*Exercise goal*:
Scanning the entries below, copy every line that contains the word "любого".

·····

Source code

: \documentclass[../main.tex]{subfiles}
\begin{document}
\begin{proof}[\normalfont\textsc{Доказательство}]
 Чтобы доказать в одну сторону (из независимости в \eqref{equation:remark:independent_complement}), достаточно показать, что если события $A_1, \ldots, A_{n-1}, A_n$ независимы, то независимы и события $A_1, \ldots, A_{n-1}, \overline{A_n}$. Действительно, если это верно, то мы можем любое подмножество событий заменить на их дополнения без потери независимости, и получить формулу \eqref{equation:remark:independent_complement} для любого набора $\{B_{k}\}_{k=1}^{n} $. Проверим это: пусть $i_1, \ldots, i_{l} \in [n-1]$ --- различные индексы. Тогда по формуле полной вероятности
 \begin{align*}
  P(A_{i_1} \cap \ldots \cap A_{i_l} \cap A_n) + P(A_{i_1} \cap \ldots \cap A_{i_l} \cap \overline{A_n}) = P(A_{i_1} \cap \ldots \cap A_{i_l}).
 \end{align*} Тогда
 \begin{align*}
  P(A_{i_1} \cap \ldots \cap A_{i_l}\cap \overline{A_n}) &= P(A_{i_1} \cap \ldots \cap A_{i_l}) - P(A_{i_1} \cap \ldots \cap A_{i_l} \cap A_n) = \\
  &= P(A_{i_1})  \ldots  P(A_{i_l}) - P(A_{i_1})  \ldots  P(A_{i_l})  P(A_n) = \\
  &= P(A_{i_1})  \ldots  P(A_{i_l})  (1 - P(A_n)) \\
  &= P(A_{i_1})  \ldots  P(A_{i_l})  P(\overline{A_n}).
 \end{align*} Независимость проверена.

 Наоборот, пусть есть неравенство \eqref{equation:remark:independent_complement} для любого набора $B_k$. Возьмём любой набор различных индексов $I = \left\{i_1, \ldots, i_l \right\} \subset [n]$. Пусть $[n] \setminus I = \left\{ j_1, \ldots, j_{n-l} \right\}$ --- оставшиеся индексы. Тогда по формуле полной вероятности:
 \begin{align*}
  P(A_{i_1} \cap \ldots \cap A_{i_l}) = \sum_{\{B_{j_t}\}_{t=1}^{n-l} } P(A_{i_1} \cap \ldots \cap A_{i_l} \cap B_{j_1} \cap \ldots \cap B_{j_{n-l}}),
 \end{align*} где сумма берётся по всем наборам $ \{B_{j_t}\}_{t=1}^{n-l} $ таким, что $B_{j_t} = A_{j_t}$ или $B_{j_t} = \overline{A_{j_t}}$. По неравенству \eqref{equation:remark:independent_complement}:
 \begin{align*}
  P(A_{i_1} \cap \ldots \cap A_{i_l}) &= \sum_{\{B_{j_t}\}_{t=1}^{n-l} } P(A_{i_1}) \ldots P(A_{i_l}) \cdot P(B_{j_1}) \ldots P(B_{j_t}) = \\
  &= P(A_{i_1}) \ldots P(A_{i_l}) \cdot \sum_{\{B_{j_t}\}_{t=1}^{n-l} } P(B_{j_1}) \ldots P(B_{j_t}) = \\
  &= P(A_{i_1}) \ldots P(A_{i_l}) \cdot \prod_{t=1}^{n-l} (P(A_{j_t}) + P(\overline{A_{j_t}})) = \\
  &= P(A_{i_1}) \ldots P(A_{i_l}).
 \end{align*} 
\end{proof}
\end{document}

·····

*Exercise solution*:
 Чтобы доказать в одну сторону (из независимости в \eqref{equation:remark:independent_complement}), достаточно показать, что если события $A_1, \ldots, A_{n-1}, A_n$ независимы, то независимы и события $A_1, \ldots, A_{n-1}, \overline{A_n}$. Действительно, если это верно, то мы можем любое подмножество событий заменить на их дополнения без потери независимости, и получить формулу \eqref{equation:remark:independent_complement} для любого набора $\{B_{k}\}_{k=1}^{n} $. Проверим это: пусть $i_1, \ldots, i_{l} \in [n-1]$ --- различные индексы. Тогда по формуле полной вероятности
 Наоборот, пусть есть неравенство \eqref{equation:remark:independent_complement} для любого набора $B_k$. Возьмём любой набор различных индексов $I = \left\{i_1, \ldots, i_l \right\} \subset [n]$. Пусть $[n] \setminus I = \left\{ j_1, \ldots, j_{n-l} \right\}$ --- оставшиеся индексы. Тогда по формуле полной вероятности:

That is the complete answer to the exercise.